Entrevue avec Jonathan Lafrance, entraîneur de hockey en France
Fin du parcours aux JO pour des anciennes étudiantes de JAC
Jonathan Lafrance derrière le banc d'une équipe de la division 1 en France, 2023.
Des centaines d’athlètes vivent présentement un rêve en représentant leur pays aux Jeux olympiques d’hiver de Milano-Cortina en Italie. Parmi ceux-ci, on retrouve trois joueuses de hockey qui, malgré leur passeport français, ont été de passage avec les Islanders du Collège John-Abbott à Sainte-Anne-de-Bellevue. L'expérience acquise en Amérique du Nord a aidé l'équipe nationale française à compétitionner dans le tournoi olympique.
En quatre rencontres, Jade Barbirati et la très jeune Anaïs Peyne-Dingival n’ont amassé aucun point. Manon Le Scodan, âgée de 21 ans, a quant à elle obtenu 2 mentions d’aide. La jeune femme qui évolue en saison régulière avec l’université Clarkson dans le réseau collégial américain (NCAA) a ainsi participé à 50 % des buts de sa formation.
Pour Jonathan Lafrance, originaire de Vaudreuil-Soulanges et entraîneur du club de Mont-Blanc dès la saison prochaine, il est clair que les trois joueuses ont eu un impact sur l’attaque de leur équipe.

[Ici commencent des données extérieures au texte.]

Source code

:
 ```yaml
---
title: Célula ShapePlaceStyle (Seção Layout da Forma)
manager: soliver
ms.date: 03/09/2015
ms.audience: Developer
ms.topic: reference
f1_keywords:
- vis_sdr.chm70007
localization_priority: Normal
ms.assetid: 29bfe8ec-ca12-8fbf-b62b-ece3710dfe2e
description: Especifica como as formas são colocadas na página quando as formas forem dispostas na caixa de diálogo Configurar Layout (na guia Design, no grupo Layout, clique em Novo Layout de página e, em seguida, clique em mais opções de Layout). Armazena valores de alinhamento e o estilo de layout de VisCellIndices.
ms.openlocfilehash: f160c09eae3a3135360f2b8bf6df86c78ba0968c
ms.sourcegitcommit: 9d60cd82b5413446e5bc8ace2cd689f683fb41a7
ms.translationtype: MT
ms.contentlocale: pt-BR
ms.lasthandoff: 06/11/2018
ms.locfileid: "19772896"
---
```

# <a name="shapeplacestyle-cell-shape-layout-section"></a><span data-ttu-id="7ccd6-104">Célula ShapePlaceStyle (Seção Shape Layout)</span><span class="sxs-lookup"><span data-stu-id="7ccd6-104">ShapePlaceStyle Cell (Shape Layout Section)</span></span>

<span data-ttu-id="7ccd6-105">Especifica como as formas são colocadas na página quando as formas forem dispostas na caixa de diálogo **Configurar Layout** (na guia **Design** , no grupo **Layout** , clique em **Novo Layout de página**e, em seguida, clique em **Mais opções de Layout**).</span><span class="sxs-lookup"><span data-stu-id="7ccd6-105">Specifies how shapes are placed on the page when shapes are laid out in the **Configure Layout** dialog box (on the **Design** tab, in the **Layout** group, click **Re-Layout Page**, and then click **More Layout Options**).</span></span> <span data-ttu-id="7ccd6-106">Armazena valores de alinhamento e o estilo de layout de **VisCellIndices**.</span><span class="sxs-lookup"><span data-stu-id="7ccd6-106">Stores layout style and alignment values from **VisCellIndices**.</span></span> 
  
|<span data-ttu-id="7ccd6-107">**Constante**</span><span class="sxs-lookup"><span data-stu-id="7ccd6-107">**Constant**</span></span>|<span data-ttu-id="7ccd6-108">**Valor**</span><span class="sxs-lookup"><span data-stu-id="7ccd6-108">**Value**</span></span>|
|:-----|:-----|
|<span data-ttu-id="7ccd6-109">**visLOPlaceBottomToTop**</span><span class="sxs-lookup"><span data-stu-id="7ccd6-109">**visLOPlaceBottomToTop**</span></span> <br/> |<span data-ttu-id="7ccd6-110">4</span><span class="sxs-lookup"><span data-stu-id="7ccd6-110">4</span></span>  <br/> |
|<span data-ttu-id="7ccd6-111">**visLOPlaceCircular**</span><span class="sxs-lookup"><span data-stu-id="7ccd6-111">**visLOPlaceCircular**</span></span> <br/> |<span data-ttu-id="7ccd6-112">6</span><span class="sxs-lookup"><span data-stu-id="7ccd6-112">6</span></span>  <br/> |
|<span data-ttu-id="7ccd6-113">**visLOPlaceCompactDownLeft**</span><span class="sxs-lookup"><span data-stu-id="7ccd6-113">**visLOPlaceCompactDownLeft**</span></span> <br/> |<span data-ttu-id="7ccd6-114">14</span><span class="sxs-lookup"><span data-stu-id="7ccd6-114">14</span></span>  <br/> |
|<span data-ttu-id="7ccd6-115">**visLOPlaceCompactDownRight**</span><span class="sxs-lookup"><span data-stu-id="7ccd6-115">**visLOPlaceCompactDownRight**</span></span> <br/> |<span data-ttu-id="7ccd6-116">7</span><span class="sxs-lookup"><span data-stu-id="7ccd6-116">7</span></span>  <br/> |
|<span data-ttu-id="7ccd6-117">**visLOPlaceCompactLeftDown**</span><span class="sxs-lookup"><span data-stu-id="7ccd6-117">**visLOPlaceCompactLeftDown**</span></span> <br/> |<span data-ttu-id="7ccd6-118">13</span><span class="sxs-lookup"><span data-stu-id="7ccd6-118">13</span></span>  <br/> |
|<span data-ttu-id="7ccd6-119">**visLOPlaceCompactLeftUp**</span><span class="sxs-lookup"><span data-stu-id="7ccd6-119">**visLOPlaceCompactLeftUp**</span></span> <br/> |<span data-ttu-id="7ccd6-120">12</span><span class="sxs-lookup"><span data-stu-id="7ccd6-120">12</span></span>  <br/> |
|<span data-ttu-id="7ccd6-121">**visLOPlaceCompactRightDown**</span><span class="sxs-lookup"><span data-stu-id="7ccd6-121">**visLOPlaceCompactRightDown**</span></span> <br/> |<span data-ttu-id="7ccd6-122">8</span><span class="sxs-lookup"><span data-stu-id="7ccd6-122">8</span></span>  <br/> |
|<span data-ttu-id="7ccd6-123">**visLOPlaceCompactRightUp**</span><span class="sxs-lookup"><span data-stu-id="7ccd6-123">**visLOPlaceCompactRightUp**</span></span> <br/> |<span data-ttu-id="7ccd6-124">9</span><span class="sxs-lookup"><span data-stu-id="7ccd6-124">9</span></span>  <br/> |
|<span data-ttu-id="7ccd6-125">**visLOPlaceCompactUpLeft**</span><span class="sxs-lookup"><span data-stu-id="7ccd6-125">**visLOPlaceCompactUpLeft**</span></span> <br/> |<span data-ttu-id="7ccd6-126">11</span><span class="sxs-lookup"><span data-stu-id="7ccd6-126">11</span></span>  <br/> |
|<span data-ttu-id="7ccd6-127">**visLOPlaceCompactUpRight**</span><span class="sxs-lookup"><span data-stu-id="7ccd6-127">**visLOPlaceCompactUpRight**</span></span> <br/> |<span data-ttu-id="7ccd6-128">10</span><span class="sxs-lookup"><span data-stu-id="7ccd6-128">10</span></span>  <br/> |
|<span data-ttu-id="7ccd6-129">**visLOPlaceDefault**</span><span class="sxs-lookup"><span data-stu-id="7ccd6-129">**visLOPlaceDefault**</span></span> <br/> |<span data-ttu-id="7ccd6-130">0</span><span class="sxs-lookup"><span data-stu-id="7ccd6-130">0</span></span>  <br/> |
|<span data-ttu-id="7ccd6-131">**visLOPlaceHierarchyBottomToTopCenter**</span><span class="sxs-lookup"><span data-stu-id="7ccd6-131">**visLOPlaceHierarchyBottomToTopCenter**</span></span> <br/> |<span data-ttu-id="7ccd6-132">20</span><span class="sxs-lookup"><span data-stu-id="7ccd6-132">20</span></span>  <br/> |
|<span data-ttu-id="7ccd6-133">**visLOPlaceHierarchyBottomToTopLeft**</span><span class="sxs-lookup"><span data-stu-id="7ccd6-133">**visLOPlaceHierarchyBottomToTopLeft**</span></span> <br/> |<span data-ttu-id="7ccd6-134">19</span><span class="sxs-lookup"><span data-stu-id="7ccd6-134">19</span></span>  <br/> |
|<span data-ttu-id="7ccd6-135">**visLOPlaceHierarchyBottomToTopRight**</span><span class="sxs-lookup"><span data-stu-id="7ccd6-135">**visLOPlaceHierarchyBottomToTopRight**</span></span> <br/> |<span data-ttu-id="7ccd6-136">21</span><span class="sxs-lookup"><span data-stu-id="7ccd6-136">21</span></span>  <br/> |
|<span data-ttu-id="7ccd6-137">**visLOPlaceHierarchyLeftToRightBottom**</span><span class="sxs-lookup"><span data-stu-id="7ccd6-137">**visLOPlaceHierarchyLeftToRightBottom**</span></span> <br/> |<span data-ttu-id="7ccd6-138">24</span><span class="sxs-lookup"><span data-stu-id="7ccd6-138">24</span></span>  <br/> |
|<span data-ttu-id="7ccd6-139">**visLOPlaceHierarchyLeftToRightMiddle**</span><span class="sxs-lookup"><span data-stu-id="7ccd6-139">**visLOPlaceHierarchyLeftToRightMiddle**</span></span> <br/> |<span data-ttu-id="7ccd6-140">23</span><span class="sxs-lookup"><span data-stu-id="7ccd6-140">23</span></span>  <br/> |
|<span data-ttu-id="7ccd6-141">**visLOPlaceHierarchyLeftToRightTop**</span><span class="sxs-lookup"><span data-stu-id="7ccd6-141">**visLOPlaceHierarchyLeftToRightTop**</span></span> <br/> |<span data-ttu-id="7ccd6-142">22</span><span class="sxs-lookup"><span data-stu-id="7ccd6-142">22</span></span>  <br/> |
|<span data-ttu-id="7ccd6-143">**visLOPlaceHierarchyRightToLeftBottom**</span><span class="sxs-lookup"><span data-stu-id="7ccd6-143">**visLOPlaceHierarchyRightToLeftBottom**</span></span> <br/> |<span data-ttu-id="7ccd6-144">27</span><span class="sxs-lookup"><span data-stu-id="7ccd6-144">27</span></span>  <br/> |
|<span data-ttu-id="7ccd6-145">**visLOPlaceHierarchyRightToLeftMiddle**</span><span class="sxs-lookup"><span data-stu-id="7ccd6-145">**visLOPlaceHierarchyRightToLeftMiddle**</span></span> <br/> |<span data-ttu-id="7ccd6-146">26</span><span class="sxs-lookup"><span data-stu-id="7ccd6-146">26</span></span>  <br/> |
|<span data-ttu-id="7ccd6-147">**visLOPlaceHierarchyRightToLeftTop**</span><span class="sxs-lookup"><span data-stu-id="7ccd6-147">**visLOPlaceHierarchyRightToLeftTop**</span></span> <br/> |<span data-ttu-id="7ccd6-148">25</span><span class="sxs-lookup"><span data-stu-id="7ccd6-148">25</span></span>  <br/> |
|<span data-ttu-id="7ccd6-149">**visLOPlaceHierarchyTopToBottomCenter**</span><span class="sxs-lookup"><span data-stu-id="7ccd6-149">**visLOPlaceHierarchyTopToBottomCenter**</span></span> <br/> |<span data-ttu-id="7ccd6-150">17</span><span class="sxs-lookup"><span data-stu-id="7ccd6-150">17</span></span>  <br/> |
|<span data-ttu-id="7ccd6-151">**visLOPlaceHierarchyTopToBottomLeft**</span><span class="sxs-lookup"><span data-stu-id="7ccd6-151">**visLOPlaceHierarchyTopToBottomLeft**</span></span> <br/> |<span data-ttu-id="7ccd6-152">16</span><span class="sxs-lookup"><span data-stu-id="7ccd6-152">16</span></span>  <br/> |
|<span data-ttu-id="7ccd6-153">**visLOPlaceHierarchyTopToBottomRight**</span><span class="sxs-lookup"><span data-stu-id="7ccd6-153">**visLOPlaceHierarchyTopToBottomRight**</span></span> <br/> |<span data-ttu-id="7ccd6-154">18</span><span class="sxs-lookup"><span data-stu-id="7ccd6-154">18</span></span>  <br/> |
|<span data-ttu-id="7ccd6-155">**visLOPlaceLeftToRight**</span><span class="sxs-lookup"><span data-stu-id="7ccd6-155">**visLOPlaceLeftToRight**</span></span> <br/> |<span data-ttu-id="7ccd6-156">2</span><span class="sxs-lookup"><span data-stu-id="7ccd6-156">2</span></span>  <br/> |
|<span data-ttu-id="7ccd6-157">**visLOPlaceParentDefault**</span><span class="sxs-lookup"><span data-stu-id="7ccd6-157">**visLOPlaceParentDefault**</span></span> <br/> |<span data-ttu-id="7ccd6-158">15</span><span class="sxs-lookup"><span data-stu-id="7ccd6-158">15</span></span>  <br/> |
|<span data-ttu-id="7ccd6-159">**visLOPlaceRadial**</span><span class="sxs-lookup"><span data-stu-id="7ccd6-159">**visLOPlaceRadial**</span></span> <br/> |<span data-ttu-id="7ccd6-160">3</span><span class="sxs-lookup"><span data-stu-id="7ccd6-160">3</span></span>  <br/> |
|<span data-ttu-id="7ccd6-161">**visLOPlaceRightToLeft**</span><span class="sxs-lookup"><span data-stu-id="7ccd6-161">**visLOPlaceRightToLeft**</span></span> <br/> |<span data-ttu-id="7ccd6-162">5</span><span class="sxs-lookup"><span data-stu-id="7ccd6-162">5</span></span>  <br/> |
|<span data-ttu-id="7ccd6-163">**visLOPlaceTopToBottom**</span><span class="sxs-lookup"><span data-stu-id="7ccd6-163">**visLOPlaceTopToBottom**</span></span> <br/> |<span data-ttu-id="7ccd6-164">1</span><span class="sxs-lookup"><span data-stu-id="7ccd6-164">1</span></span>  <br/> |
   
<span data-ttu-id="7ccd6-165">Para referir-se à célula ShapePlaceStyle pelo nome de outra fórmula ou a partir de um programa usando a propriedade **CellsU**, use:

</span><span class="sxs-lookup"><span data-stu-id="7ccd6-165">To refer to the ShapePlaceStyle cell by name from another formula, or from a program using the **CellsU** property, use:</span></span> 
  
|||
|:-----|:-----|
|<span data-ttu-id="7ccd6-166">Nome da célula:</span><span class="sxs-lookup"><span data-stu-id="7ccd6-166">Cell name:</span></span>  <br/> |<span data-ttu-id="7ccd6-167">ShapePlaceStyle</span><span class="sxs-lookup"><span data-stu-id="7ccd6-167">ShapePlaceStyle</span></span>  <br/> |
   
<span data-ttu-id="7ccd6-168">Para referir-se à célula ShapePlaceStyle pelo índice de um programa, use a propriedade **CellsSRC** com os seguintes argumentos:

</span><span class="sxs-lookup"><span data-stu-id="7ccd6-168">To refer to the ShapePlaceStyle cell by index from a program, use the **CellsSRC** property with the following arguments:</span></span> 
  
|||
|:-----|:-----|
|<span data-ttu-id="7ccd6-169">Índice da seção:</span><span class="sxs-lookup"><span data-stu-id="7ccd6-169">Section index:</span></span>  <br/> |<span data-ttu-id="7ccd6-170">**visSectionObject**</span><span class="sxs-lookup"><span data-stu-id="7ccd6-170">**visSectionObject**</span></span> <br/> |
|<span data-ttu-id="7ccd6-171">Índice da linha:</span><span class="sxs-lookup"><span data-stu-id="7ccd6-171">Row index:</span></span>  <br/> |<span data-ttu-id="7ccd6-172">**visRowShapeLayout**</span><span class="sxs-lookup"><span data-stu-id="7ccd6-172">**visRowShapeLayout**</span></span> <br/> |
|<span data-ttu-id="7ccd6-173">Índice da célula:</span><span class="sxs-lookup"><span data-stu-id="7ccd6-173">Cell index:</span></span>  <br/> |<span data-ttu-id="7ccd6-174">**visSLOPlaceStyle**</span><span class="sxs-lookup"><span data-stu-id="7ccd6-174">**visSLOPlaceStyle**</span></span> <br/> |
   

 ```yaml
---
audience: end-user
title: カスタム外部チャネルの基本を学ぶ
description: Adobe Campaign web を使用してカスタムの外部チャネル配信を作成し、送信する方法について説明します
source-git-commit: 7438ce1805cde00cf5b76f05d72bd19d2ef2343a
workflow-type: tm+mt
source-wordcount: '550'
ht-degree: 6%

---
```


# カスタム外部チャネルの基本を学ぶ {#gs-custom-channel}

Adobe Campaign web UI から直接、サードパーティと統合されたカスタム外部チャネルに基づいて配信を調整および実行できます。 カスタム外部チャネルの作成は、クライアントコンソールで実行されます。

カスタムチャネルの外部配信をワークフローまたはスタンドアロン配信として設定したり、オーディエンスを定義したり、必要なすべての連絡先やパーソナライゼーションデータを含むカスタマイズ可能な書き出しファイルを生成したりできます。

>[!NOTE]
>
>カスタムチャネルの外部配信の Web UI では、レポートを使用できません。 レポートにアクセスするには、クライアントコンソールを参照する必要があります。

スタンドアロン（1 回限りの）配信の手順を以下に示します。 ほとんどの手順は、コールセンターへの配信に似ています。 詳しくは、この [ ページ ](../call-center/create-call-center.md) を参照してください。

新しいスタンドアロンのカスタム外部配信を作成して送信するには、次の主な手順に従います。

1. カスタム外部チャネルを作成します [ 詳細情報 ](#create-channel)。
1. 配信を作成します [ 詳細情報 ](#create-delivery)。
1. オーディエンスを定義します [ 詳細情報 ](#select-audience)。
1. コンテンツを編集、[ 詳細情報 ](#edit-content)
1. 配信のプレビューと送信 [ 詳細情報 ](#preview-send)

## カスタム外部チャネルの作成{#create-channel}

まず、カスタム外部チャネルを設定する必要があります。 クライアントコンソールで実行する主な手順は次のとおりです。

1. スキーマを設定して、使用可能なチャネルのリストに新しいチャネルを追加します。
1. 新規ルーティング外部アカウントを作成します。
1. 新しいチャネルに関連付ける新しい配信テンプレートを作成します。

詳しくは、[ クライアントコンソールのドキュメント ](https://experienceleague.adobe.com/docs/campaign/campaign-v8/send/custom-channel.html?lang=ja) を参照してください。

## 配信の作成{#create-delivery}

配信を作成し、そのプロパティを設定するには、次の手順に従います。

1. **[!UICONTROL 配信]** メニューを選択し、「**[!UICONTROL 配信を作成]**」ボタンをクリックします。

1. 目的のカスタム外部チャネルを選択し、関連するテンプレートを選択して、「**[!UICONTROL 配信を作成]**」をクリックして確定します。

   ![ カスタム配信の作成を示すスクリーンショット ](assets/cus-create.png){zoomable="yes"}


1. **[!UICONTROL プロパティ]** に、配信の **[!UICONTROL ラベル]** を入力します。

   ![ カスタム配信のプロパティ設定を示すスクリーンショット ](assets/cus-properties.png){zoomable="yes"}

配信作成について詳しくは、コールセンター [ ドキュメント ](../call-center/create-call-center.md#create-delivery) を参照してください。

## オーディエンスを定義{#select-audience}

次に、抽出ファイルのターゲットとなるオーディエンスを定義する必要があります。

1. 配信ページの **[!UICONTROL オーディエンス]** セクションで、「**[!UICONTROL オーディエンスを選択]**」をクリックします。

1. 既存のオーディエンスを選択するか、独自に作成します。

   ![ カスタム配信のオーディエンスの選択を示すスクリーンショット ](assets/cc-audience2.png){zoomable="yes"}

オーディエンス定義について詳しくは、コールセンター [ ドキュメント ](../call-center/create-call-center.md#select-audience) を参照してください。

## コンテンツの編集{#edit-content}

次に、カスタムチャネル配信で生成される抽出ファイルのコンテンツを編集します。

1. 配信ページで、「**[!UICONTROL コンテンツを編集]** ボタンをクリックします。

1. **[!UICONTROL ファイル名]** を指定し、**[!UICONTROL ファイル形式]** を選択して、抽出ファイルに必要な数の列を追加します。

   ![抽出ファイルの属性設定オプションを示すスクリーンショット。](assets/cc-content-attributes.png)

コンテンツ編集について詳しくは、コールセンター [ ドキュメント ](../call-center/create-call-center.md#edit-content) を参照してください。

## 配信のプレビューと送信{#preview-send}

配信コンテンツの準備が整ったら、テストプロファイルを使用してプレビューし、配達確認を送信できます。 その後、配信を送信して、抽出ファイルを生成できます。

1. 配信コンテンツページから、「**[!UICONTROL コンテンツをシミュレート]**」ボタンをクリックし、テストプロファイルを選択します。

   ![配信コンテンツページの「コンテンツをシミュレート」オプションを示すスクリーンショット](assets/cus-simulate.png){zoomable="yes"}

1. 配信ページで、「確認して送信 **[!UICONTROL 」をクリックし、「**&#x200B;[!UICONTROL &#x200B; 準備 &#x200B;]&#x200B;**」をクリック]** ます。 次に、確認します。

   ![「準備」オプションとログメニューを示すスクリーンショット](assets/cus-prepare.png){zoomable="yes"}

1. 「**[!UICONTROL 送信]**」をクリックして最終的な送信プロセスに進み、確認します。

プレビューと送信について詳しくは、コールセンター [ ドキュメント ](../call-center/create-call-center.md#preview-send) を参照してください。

En combinant l’expérience acquise au Canada et aux États-Unis au style de jeu européen, Barbirati, Le Scodan et Peyne-Dingival ont « apporté une culture différente et une structure adaptée à un niveau supérieur à ce à quoi leurs équipières françaises sont habituées », explique l'ancien joueur de hockey professionnel ayant évolué à la fois dans la NCAA et en France.
Jonathan Lafrance ajoute aussi que la cadence en Amérique du Nord est un peu plus rapide qu’en Europe : « Il y a plus de matchs, les coachs et le personnel d'entraîneurs font un suivi plus rigoureux des joueuses et que dire de la préparation physique! Il y a aussi des retours vidéo sur les aspects fondamentaux du jeu. Ça s'en vient de plus en plus en France, mais le circuit collégial nord-américain a encore bien de l’avance à cet égard. »
Comment se fait-il que la France n'arrive jamais à bien performer à l'international ?
« Ça, c'est une très grande question : ça passe par la formation et ça prend beaucoup de temps. La fédération a essayé de développer [le hockey] un maximum et depuis quelques années ils travaillent sur de nouvelles philosophies d’actions. Également, le hockey est plus ancré dans la culture des pays nordiques ou de l'Europe de l’est. En France, le foot (le soccer), le handball ou même le basket restent devant le hockey », partage Jonathan Lafrance.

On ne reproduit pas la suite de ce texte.